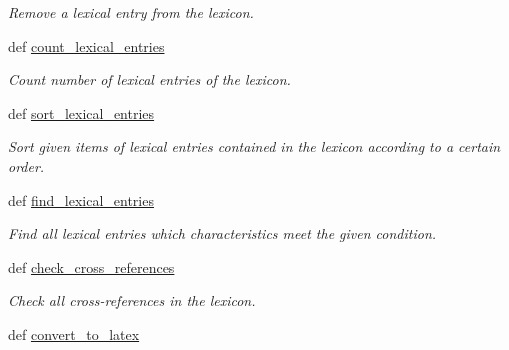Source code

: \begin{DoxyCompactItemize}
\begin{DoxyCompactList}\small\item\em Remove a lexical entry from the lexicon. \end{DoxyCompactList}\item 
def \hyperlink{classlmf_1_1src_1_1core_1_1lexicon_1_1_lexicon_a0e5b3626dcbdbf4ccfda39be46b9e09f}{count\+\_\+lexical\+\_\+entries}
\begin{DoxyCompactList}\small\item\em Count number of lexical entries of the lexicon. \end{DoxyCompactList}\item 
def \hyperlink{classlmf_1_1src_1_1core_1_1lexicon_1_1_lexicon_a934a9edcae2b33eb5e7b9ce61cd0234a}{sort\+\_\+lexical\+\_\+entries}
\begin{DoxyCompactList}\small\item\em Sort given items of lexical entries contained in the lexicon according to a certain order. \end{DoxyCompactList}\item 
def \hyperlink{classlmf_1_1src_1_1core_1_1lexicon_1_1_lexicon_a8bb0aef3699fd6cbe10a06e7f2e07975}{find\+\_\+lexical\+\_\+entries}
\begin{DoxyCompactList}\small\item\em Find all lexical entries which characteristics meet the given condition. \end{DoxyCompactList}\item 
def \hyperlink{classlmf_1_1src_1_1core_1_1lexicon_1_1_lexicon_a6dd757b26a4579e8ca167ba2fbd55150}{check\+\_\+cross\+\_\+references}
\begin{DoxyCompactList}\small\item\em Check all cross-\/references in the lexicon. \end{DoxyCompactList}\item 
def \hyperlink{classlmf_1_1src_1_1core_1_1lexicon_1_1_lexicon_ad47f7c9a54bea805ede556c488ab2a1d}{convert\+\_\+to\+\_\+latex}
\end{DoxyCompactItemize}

* * *

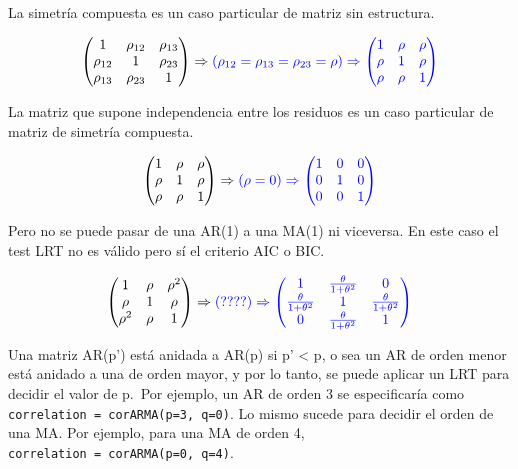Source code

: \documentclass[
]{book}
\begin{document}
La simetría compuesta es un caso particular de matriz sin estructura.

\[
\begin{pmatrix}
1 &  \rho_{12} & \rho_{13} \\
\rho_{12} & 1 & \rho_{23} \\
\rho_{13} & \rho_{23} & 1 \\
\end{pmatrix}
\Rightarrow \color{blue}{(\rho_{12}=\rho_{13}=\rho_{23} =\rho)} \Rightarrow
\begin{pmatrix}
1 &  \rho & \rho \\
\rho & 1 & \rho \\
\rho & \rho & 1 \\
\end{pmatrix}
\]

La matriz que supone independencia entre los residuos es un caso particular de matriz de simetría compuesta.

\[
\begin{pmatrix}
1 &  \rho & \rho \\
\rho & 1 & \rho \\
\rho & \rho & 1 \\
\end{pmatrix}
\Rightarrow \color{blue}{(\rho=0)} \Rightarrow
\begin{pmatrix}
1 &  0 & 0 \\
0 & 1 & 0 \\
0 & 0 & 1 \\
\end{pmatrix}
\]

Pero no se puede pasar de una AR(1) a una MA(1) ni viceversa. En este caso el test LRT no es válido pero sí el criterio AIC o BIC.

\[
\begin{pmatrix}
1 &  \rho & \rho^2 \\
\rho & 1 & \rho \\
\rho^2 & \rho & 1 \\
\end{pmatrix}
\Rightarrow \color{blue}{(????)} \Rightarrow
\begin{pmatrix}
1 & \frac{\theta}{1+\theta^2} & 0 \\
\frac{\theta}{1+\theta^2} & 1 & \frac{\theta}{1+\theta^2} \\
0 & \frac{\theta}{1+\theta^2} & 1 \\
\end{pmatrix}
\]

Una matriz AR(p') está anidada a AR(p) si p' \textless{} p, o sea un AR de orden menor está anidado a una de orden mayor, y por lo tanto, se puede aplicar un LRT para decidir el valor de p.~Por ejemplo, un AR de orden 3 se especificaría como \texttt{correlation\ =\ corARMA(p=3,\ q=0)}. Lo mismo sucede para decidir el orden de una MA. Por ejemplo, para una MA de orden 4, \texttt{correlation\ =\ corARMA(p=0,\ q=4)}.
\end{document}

==

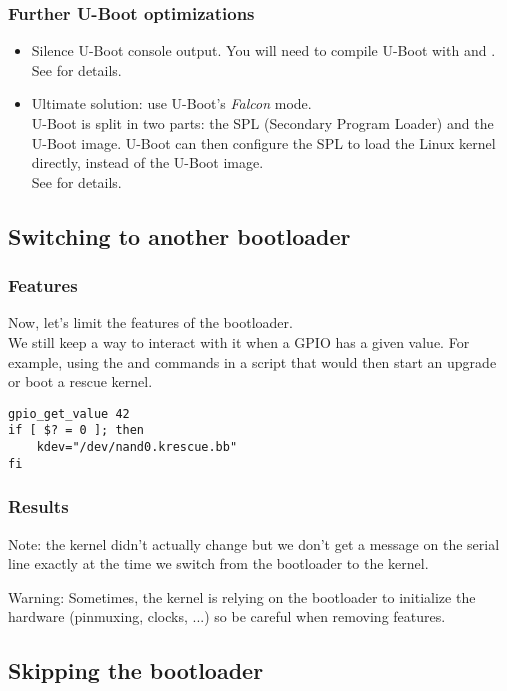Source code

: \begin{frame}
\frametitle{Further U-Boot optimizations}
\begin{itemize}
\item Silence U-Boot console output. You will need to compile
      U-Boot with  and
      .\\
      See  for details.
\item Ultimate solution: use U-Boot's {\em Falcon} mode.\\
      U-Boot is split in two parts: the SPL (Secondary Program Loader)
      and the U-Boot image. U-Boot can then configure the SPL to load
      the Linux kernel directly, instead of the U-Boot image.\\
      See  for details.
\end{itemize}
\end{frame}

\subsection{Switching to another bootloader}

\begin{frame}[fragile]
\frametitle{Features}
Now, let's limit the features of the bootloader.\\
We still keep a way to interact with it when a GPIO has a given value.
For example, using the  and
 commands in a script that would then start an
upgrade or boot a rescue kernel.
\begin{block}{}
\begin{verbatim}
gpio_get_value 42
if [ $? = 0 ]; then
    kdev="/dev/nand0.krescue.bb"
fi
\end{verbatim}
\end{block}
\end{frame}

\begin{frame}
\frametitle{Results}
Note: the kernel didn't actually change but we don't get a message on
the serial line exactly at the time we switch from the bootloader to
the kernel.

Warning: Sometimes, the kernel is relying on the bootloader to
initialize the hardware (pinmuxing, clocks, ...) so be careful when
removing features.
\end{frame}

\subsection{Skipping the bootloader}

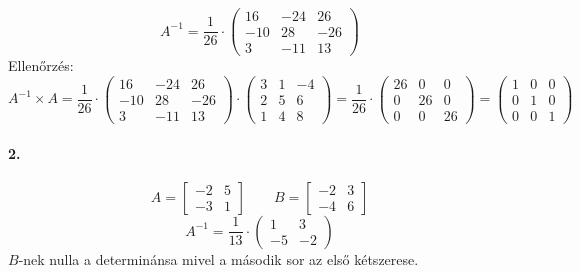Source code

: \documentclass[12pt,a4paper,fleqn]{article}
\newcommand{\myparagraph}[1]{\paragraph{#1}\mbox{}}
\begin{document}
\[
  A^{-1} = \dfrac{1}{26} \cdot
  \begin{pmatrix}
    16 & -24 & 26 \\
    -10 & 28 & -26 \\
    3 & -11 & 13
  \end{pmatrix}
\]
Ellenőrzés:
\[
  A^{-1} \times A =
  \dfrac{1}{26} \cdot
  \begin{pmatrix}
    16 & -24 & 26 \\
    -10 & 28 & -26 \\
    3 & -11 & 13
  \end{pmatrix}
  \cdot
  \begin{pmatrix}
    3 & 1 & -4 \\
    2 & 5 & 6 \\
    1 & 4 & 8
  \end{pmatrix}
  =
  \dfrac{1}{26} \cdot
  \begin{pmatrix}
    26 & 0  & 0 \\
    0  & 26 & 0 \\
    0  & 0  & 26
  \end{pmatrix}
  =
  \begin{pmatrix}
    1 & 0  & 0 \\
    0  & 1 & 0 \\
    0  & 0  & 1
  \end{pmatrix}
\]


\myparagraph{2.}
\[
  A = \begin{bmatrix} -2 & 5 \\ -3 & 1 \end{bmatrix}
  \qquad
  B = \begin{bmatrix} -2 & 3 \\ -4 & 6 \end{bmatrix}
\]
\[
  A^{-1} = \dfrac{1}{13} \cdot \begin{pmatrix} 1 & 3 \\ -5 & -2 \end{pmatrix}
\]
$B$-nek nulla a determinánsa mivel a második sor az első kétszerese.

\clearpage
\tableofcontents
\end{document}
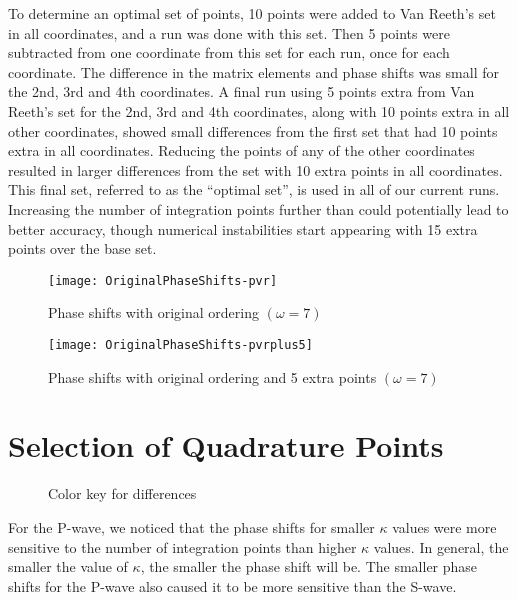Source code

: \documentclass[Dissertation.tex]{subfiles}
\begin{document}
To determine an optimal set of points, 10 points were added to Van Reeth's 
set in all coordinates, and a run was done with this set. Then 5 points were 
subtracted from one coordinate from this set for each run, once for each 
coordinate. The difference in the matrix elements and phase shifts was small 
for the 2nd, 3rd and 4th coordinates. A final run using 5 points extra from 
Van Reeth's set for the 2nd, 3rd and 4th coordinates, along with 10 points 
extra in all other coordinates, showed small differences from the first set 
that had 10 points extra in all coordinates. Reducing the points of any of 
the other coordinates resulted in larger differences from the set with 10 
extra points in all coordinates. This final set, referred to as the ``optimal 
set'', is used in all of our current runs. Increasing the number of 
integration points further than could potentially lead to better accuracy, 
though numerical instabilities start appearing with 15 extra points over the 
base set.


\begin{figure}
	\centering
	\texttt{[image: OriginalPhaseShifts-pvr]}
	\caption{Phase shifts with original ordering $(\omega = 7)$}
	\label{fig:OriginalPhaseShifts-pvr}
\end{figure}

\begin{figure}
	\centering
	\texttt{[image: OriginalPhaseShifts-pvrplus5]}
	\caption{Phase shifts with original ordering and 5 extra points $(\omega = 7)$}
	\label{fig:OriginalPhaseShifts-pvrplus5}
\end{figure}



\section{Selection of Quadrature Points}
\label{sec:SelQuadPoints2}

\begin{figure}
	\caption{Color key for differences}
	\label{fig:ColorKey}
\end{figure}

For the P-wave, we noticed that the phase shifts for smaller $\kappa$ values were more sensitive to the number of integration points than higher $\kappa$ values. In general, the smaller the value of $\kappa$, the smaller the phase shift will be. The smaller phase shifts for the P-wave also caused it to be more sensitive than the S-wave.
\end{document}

» WHAT NEEDS TO BE DONE:
Search the records for lines holding the word "when", then copy each line you find.

» SOLUTION:
We still keep a way to interact with it when a GPIO has a given value.
initialize the hardware (pinmuxing, clocks, ...) so be careful when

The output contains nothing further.